Baca juga: Kapolri Idham Azis Sampaikan Instruksi Penting Ini Kepada 8 Kapolda yang Baru Dilantik
Menurut Neta, mutasi kali ini menguntungkan gerbong polisi yang dekat dengan Idham Azis.
"Dalam mutasi ini ada sejumlah orang Idham Azis yang bergeser ke posisi strategis, antara lain menduduki jabatan Kapolda Metro dan Kapolda Jatim. IPW menilai teriakan presiden tentang kerumunan massa Rizieq dimanfaatkan Idham untuk melakukan rotasi dalam rangka menyongsong suksesi Kapolri, dalam hal ini menggeser kekuatan Geng Solo dan memperkuat Geng Makassar serta memberi peluang bagi Geng Pejaten," ungkapnya.

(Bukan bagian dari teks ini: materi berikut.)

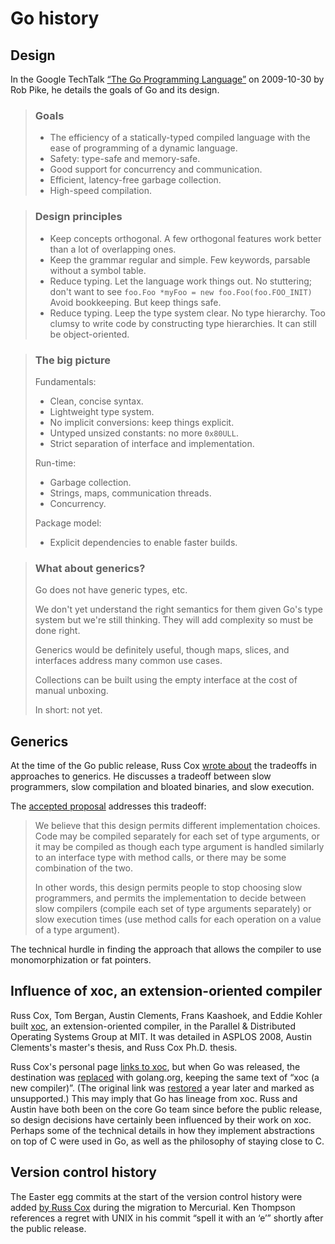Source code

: # Go history

## Design

In the Google TechTalk [“The Go Programming Language”](https://www.youtube.com/watch?v=rKnDgT73v8s)
on 2009-10-30 by Rob Pike, he details the goals of Go and its design.

> ### Goals
>
> - The efficiency of a statically-typed compiled language with the ease of
>   programming of a dynamic language.
> - Safety: type-safe and memory-safe.
> - Good support for concurrency and communication.
> - Efficient, latency-free garbage collection.
> - High-speed compilation.

> ### Design principles
>
> - Keep concepts orthogonal.
>   A few orthogonal features work better than a lot of overlapping ones.
> - Keep the grammar regular and simple.
>   Few keywords, parsable without a symbol table.
> - Reduce typing. Let the language work things out.
>   No stuttering; don't want to see
>   `foo.Foo *myFoo = new foo.Foo(foo.FOO_INIT)`
>   Avoid bookkeeping.
>   But keep things safe.
> - Reduce typing. Leep the type system clear.
>   No type hierarchy. Too clumsy to write code by constructing type
>   hierarchies.
>   It can still be object-oriented.

> ### The big picture
>
> Fundamentals:
> - Clean, concise syntax.
> - Lightweight type system.
> - No implicit conversions: keep things explicit.
> - Untyped unsized constants: no more `0x80ULL`.
> - Strict separation of interface and implementation.
>
> Run-time:
> - Garbage collection.
> - Strings, maps, communication threads.
> - Concurrency.
>
> Package model:
> - Explicit dependencies to enable faster builds.

> ### What about generics?
>
> Go does not have generic types, etc.
>
> We don't yet understand the right semantics for them given Go's type system
> but we're still thinking. They will add complexity so must be done right.
>
> Generics would be definitely useful, though maps, slices, and interfaces
> address many common use cases.
>
> Collections can be built using the empty interface at the cost of manual
> unboxing.
>
> In short: not yet.

## Generics

At the time of the Go public release, Russ Cox [wrote about](https://research.swtch.com/generic)
the tradeoffs in approaches to generics. He discusses a tradeoff between slow
programmers, slow compilation and bloated binaries, and slow execution.

The [accepted proposal](https://go.googlesource.com/proposal/+/master/design/43651-type-parameters.md#implementation)
addresses this tradeoff:

> We believe that this design permits different implementation choices. Code may
> be compiled separately for each set of type arguments, or it may be compiled
> as though each type argument is handled similarly to an interface type with
> method calls, or there may be some combination of the two.
>
> In other words, this design permits people to stop choosing slow programmers,
> and permits the implementation to decide between slow compilers (compile each
> set of type arguments separately) or slow execution times (use method calls
> for each operation on a value of a type argument).

The technical hurdle in finding the approach that allows the compiler to use
monomorphization or fat pointers.

## Influence of xoc, an extension-oriented compiler

Russ Cox, Tom Bergan, Austin Clements, Frans Kaashoek, and Eddie Kohler built
[xoc](https://pdos.csail.mit.edu/archive/xoc/), an extension-oriented compiler,
in the Parallel & Distributed Operating Systems Group at MIT. It was detailed in
ASPLOS 2008, Austin Clements's master's thesis, and Russ Cox Ph.D. thesis.

Russ Cox's personal page [links to xoc](http://web.archive.org/web/20080317094230/http://swtch.com:80/~rsc/),
but when Go was released, the destination was [replaced](http://web.archive.org/web/20091215124447/http://swtch.com:80/~rsc)
with golang.org, keeping the same text of “xoc (a new compiler)”. (The original
link was [restored](http://web.archive.org/web/20100724161716/http://swtch.com:80/~rsc/)
a year later and marked as unsupported.) This may imply that Go has lineage from
xoc. Russ and Austin have both been on the core Go team since before the public
release, so design decisions have certainly been influenced by their work on
xoc. Perhaps some of the technical details in how they implement abstractions on
top of C were used in Go, as well as the philosophy of staying close to C.

## Version control history

The Easter egg commits at the start of the version control history were added
[by Russ Cox](https://research.swtch.com/govcs) during the migration to
Mercurial. Ken Thompson references a regret with UNIX in his commit “spell it
with an ‘e’” shortly after the public release.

Dengan demikian, menurut dia, peristiwa kerumunan massa Habib Rizieq dimanfaatkan untuk mengubah peta kekuatan di internal polri untuk menyongsong suksesi Kapolri pada Januari 2021.
Meski penentuan calon Kapolri adalah hak prerogatif presiden Jokowi, tapi masing masing kekuatan di internal polri berusaha mencari peluang dan bermanuver menyuguhkan calon calon terbaik dari kubunya.
"Penyuguhan calon calon terbaik itu dilakukan dengan cara menempatkan figur figur tersebut di posisi strategis. Sekarang ini bursa calon Kapolri masih terlalu cair, sehingga sulit memprediksi siapa yang akan menjadi calon kuat, apalagi setelah tergusurnya salah satu calon kuat kapolri dari posisinya sebagai Kapolda metro jaya," jelasnya.
Dijelaskan Neta, masih cairnya bursa calon Kapolri ini dikarenakan masih akan adanya mutasi jenderal tiga yang pensiun pada Desember mendatang.
Pada posisi Desember ada dua posisi jenderal bintang tiga yang kosong, yakni pensiunnya Sestama Lemhanas dan Kepala BNN.
"Dengan demikian akan ada dua jenderal bintang dua polri yang naik menjadi bintang tiga. Siapa pun yang naik tentu berpeluang untuk masuk dalam bursa calon Kapolri. Jumlah jenderal bintang tiga polri saat ini ada 13 orang yang 7 di antaranya berada di luar institusi kepolisian. Dari 13 itu hanya beberapa saja yang bisa ikut bursa. Sisanya tidak bisa ikut karena faktor angkatan dan lainnya," pungkasnya.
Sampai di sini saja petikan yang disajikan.